======== Data to process

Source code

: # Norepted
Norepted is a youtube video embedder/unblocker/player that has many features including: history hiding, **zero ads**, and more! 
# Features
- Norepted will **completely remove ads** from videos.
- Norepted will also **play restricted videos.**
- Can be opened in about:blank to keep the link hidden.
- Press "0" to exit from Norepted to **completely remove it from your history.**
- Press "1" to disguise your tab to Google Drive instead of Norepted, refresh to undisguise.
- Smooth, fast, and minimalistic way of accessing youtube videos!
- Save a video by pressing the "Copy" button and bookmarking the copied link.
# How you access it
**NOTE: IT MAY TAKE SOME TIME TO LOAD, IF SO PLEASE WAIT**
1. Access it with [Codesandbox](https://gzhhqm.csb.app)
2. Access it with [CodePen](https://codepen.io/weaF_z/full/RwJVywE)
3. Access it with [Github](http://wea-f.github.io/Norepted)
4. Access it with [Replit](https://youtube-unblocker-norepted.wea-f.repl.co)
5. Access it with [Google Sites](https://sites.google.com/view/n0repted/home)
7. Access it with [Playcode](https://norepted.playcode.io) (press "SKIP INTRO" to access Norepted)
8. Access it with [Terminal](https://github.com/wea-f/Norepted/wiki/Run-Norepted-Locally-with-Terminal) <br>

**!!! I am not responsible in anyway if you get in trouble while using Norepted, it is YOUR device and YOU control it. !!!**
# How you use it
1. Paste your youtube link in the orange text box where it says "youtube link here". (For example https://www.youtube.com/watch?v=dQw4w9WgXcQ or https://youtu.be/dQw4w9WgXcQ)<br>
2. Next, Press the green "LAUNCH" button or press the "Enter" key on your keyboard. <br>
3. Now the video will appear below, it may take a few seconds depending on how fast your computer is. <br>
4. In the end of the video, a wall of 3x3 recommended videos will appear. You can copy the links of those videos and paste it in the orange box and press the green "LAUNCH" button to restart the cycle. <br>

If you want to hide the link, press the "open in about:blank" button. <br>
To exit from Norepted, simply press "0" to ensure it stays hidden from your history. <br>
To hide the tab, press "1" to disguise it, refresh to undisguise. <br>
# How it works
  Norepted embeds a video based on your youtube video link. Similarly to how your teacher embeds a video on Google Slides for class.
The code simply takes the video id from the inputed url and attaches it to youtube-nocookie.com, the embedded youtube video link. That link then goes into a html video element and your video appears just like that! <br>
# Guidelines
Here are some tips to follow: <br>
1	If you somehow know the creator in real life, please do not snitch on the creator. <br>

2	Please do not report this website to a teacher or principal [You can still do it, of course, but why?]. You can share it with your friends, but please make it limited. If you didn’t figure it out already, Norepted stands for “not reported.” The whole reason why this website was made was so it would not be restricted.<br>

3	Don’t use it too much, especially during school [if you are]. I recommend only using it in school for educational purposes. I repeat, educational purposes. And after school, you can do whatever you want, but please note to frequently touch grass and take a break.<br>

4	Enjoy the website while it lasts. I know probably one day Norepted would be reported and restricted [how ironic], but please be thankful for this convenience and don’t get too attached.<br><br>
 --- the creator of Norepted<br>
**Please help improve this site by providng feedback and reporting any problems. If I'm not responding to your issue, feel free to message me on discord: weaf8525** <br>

================

◆ **What the exercise asks**
The required output is the entries from their opening line through the line holding "8. Access it", repeated exactly, with both end lines kept.

◆ **Response to this task**
Source code

: # Norepted
Norepted is a youtube video embedder/unblocker/player that has many features including: history hiding, **zero ads**, and more! 
# Features
- Norepted will **completely remove ads** from videos.
- Norepted will also **play restricted videos.**
- Can be opened in about:blank to keep the link hidden.
- Press "0" to exit from Norepted to **completely remove it from your history.**
- Press "1" to disguise your tab to Google Drive instead of Norepted, refresh to undisguise.
- Smooth, fast, and minimalistic way of accessing youtube videos!
- Save a video by pressing the "Copy" button and bookmarking the copied link.
# How you access it
**NOTE: IT MAY TAKE SOME TIME TO LOAD, IF SO PLEASE WAIT**
1. Access it with [Codesandbox](https://gzhhqm.csb.app)
2. Access it with [CodePen](https://codepen.io/weaF_z/full/RwJVywE)
3. Access it with [Github](http://wea-f.github.io/Norepted)
4. Access it with [Replit](https://youtube-unblocker-norepted.wea-f.repl.co)
5. Access it with [Google Sites](https://sites.google.com/view/n0repted/home)
7. Access it with [Playcode](https://norepted.playcode.io) (press "SKIP INTRO" to access Norepted)
8. Access it with [Terminal](https://github.com/wea-f/Norepted/wiki/Run-Norepted-Locally-with-Terminal) <br>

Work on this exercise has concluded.